By Hugh Bronstein
BUENOS AIRES (Reuters) - The mysterious death of an Argentine prosecutor just days after he accused the president of directing a cover-up in the bombing of a Jewish community centre two decades earlier has jolted the country with accusations of foul play coming from all sides.
The body of Alberto Nisman, lead investigator into the 1994 car bomb that killed 85 people, was found in his apartment on Sunday night, a handgun by his side along with a single shell casing.
He had been scheduled to present his findings in Congress on Monday and his death sparked street protests over the slow pace of justice for the attack on the AMIA Jewish centre in 1984.
Officials said Nisman apparently committed suicide but his former wife, Sandra Arroyo, said on Tuesday that she did not believe he killed himself, and some Argentines suspect the government might be behind his death.
"Murderer!" some among a crowd of 2,000 shouted as they hammered at police barricades surrounding the presidential palace. Hundreds more demonstrated outside the presidential residence as Nisman's death dominated Argentine news programs and social media.
President Cristina Fernandez and her allies also say there appears to be more to it than a simple suicide although they have not said who they think was part of any conspiracy.
Viviana Fein, the state prosecutor handling the case, said Nisman was alone when he died but that she has not discarded the possibility of there being "some type of induction or instigation" of the suicide.
"Was it a personal decision or was he pressured?" said Juliana Di Tullio, a government-allied member of the lower house of Congress.
A government source who asked not to be named told Reuters the Fernandez administration believes the death was linked to a struggle within the state intelligence services.
The head of Argentine intelligence was replaced in December, resulting in the firing of agents who had been helping with Nisman's investigation.
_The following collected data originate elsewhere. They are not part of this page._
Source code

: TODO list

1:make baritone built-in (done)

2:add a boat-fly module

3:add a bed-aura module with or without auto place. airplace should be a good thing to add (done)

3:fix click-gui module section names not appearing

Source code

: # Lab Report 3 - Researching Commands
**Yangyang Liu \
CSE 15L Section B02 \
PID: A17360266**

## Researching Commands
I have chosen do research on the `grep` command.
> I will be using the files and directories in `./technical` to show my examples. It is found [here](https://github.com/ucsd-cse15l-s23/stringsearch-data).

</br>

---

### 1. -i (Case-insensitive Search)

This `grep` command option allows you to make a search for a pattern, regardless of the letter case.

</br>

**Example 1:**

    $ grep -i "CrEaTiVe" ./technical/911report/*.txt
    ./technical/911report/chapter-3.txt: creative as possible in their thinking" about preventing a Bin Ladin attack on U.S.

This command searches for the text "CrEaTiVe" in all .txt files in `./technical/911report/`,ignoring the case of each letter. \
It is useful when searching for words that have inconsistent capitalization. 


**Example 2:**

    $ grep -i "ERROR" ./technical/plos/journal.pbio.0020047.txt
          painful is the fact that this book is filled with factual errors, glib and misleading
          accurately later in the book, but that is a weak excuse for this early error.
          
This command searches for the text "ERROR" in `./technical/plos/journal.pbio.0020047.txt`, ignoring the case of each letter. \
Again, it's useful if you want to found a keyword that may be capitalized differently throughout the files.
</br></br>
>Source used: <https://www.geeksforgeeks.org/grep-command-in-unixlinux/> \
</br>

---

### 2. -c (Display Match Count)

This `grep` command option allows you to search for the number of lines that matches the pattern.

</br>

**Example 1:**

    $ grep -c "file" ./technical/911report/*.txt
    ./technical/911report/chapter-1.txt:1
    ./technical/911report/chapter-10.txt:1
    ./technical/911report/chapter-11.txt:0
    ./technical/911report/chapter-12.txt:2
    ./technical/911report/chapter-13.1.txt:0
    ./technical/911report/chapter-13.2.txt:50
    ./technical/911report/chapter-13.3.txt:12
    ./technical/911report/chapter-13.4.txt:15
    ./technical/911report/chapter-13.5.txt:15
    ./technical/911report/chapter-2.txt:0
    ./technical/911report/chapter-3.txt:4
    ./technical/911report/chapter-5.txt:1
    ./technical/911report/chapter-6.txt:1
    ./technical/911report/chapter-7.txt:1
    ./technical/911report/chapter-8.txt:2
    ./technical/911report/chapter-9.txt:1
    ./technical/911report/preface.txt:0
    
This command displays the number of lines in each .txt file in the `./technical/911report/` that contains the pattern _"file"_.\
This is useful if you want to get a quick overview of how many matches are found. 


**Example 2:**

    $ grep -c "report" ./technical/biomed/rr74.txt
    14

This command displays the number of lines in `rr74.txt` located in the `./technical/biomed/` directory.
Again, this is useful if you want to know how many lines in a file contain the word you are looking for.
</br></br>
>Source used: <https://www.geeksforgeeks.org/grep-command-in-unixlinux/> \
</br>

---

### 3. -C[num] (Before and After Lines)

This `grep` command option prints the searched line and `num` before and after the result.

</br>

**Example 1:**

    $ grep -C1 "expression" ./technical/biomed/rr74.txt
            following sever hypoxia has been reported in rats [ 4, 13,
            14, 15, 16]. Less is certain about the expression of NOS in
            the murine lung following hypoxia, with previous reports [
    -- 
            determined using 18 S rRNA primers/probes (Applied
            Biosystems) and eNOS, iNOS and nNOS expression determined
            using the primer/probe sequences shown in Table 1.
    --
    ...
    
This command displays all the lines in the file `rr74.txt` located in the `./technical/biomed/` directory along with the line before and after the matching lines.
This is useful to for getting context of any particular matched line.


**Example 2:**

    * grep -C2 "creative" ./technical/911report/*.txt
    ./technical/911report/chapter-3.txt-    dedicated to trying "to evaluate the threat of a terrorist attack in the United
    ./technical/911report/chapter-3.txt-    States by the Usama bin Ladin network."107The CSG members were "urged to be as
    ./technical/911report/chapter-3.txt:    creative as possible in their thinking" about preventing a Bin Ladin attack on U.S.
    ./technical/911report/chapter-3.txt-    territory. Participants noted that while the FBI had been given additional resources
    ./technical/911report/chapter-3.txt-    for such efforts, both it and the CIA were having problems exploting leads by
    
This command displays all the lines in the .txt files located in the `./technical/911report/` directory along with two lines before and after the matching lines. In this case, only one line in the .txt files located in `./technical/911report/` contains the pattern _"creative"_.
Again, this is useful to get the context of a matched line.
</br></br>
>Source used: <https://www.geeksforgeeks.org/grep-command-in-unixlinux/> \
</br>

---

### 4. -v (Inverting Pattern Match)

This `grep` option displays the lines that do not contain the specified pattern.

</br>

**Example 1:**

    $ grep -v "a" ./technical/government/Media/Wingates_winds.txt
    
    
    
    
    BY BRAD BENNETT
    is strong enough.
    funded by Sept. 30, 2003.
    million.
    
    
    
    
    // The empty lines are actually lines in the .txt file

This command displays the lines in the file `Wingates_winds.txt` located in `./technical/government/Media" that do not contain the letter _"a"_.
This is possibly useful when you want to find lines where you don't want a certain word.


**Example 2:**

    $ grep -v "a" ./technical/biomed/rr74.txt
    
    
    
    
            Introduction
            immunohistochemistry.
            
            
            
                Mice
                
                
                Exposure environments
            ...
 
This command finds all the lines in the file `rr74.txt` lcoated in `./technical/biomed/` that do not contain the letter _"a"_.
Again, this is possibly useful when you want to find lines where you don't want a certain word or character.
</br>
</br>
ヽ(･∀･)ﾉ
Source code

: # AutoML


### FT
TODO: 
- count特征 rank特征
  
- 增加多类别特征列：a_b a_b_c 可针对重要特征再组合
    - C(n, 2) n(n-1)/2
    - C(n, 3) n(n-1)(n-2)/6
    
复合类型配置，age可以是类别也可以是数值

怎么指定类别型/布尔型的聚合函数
Nisman had accused agents from another faction within the state intelligence apparatus of being part of Fernandez's alleged plot to clear the Iranian suspects.
Nisman alleged last week that Fernandez wanted to whitewash the 1994 bombing and normalize relations with Iran in order to trade Argentine grains for Iranian oil.
Argentina has a $7 billion annual energy gap, complicating the government's efforts to jumpstart a weak economy.
Fernandez and her ministers dismissed Nisman's charges last week as ridiculous. Since his death, they have raised questions about his activities earlier this month, when he rushed back from vacation to level the accusations against her.
"Who was it who ordered Nisman to come back to the country on Jan. 12 ... interrupting a family vacation that was not set to end until Jan. 20?" Fernandez asked on a Facebook post, putting quotation marks around the word 'suicide' when she referred to his death.
"Who can believe ... he would cut his vacation short without telling the judge handling the case, and hand over a 350-page complaint that would have had to be prepared earlier? Or could it be that someone gave him the complaint when he got back?"
Late on Tuesday, the government published a letter from the intelligence service stating that two alleged agents Nisman mentioned in his accusations had in fact never worked for the agency. Several officials have picked holes in his report.
The case could have an impact on Argentina's presidential election in October. Opposition candidates Mauricio Macri, the mayor of Buenos Aires, and Congressman Sergio Massa criticized Fernandez's handling of the crisis, saying she should have addressed the nation on television rather than Facebook.
"This could have calmed the situation," Massa said.
Fernandez has been in power for eight years and is barred from running for a third consecutive term.